Exercise inputs

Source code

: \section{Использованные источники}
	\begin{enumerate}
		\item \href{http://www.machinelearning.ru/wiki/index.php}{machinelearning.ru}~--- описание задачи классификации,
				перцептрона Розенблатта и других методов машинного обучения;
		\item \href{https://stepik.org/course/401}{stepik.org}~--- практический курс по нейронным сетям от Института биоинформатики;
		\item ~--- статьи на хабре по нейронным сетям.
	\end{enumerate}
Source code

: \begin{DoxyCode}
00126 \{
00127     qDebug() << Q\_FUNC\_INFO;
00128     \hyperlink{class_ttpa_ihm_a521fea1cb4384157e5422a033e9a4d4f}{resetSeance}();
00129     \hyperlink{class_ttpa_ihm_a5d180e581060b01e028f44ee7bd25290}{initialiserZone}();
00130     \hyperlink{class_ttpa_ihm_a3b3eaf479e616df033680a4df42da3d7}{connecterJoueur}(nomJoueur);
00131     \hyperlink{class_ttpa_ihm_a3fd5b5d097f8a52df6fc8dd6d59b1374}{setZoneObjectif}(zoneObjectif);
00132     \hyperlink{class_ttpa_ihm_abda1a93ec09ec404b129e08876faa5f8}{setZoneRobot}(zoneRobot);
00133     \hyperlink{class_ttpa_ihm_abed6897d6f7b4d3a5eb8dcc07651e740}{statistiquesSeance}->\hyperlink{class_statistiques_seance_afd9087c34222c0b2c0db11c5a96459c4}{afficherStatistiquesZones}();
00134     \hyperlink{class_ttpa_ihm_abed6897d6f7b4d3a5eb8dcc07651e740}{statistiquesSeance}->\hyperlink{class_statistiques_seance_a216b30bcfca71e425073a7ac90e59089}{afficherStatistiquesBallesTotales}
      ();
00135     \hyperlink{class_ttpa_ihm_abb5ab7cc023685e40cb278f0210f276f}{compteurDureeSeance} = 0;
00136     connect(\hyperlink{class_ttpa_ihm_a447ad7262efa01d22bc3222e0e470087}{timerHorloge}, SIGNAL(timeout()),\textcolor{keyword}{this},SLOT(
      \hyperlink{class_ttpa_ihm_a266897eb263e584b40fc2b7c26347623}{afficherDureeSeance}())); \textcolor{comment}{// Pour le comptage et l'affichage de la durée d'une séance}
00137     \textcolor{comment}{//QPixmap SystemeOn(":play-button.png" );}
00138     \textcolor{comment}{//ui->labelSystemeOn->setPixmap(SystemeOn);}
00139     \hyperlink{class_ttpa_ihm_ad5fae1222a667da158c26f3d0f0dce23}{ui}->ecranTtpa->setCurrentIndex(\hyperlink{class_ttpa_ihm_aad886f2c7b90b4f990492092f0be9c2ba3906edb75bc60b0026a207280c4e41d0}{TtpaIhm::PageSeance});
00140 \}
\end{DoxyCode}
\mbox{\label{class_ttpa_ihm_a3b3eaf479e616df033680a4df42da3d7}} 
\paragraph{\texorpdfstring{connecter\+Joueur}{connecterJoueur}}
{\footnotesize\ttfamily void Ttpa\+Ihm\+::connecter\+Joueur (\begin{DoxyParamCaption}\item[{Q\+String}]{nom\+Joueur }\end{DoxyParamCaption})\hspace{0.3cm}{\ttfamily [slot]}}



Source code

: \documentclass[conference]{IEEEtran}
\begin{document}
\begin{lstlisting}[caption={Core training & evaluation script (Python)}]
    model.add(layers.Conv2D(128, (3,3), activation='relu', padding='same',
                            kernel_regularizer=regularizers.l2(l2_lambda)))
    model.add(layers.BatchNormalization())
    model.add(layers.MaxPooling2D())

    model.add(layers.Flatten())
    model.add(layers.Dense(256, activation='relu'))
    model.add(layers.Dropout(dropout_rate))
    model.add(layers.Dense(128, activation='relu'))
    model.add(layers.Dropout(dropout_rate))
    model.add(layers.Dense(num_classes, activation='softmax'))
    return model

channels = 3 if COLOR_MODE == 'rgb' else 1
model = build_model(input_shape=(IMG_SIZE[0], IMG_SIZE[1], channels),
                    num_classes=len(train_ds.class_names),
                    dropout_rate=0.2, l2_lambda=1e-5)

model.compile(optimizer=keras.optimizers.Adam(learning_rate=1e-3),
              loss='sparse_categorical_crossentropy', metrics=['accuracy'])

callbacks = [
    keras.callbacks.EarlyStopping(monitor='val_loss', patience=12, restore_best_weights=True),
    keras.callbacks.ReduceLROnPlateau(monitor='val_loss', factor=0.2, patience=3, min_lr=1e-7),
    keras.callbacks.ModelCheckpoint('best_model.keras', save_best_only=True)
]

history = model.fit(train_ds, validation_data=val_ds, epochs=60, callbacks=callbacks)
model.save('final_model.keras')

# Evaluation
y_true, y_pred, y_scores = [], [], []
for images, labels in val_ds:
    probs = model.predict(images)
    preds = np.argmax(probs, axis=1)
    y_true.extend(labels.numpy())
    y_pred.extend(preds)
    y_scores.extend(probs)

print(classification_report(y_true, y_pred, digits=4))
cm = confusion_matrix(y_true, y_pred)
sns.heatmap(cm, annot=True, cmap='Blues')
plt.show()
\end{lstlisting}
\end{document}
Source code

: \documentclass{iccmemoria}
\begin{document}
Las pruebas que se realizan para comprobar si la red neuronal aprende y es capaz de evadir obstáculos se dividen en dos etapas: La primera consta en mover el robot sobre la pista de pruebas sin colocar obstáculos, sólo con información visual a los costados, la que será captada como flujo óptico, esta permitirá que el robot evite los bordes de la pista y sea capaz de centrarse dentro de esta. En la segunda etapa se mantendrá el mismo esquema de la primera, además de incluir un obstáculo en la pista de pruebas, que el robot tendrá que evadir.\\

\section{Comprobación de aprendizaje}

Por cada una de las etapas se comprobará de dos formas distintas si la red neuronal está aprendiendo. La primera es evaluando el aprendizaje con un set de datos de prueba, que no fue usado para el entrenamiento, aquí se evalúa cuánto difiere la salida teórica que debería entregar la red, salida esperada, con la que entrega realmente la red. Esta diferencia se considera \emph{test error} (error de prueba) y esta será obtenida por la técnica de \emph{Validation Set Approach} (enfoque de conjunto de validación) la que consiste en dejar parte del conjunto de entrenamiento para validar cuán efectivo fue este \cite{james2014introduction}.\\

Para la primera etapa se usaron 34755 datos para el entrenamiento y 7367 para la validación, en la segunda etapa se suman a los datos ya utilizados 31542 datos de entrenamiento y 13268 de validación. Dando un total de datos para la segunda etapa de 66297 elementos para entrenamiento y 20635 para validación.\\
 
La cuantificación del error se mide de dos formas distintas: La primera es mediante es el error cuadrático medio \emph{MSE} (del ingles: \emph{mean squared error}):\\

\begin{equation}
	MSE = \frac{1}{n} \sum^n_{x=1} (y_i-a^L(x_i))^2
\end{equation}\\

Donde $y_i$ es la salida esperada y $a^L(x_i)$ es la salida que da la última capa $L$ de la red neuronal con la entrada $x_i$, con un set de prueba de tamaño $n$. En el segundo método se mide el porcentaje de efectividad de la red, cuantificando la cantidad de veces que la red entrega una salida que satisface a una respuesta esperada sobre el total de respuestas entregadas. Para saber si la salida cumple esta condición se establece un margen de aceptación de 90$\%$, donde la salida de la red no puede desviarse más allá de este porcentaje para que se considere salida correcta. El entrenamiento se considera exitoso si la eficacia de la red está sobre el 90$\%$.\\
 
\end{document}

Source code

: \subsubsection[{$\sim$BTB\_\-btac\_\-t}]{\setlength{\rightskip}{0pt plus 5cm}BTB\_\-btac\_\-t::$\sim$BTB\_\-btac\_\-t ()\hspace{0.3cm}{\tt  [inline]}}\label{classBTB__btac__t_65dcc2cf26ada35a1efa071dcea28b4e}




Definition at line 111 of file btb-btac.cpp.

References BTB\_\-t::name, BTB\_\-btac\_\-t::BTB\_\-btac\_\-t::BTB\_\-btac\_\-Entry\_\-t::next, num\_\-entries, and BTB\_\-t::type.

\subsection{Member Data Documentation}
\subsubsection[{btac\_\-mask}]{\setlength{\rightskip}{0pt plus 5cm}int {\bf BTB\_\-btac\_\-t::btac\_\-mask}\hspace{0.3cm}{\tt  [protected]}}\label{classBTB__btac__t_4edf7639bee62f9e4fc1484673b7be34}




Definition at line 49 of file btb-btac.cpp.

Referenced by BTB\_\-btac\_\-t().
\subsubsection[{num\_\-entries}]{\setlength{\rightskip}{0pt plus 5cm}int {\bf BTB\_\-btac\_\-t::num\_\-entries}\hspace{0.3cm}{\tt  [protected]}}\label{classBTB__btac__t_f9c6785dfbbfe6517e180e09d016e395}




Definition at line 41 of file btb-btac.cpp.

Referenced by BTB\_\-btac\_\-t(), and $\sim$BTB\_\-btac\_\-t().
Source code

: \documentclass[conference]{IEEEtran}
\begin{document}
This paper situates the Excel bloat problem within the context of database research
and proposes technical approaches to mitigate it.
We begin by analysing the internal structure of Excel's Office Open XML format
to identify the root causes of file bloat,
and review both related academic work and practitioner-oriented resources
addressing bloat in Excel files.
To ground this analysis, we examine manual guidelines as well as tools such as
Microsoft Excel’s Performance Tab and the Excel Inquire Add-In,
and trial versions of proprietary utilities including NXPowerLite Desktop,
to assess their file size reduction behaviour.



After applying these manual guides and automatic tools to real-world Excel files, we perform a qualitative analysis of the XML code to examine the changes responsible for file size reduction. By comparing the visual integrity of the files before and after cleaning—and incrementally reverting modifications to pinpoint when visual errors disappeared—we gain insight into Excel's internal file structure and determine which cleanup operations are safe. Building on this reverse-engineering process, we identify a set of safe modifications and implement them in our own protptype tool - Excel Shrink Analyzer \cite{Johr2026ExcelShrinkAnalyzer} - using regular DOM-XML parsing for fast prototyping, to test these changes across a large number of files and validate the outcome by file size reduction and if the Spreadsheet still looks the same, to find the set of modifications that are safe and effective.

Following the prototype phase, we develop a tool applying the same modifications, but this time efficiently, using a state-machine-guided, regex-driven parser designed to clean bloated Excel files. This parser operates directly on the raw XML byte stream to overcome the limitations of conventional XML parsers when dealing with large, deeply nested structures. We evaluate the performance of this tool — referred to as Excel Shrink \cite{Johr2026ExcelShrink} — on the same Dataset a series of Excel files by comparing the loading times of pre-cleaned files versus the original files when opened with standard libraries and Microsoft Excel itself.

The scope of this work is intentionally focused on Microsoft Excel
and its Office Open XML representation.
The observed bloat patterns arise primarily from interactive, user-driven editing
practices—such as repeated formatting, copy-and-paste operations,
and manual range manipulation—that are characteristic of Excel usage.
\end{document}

Aim of the exercise
When the line with "Definition at line 111 of file btb-btac.cpp." is reached in the data above, start copying there, and copy each line exactly until the line with "and review both" has been copied; copy nothing else.

Expected answer
Definition at line 111 of file btb-btac.cpp.

References BTB\_\-t::name, BTB\_\-btac\_\-t::BTB\_\-btac\_\-t::BTB\_\-btac\_\-Entry\_\-t::next, num\_\-entries, and BTB\_\-t::type.

\subsection{Member Data Documentation}
\subsubsection[{btac\_\-mask}]{\setlength{\rightskip}{0pt plus 5cm}int {\bf BTB\_\-btac\_\-t::btac\_\-mask}\hspace{0.3cm}{\tt  [protected]}}\label{classBTB__btac__t_4edf7639bee62f9e4fc1484673b7be34}




Definition at line 49 of file btb-btac.cpp.

Referenced by BTB\_\-btac\_\-t().
\subsubsection[{num\_\-entries}]{\setlength{\rightskip}{0pt plus 5cm}int {\bf BTB\_\-btac\_\-t::num\_\-entries}\hspace{0.3cm}{\tt  [protected]}}\label{classBTB__btac__t_f9c6785dfbbfe6517e180e09d016e395}




Definition at line 41 of file btb-btac.cpp.

Referenced by BTB\_\-btac\_\-t(), and $\sim$BTB\_\-btac\_\-t().
Source code

: \documentclass[conference]{IEEEtran}
\begin{document}
This paper situates the Excel bloat problem within the context of database research
and proposes technical approaches to mitigate it.
We begin by analysing the internal structure of Excel's Office Open XML format
to identify the root causes of file bloat,
and review both related academic work and practitioner-oriented resources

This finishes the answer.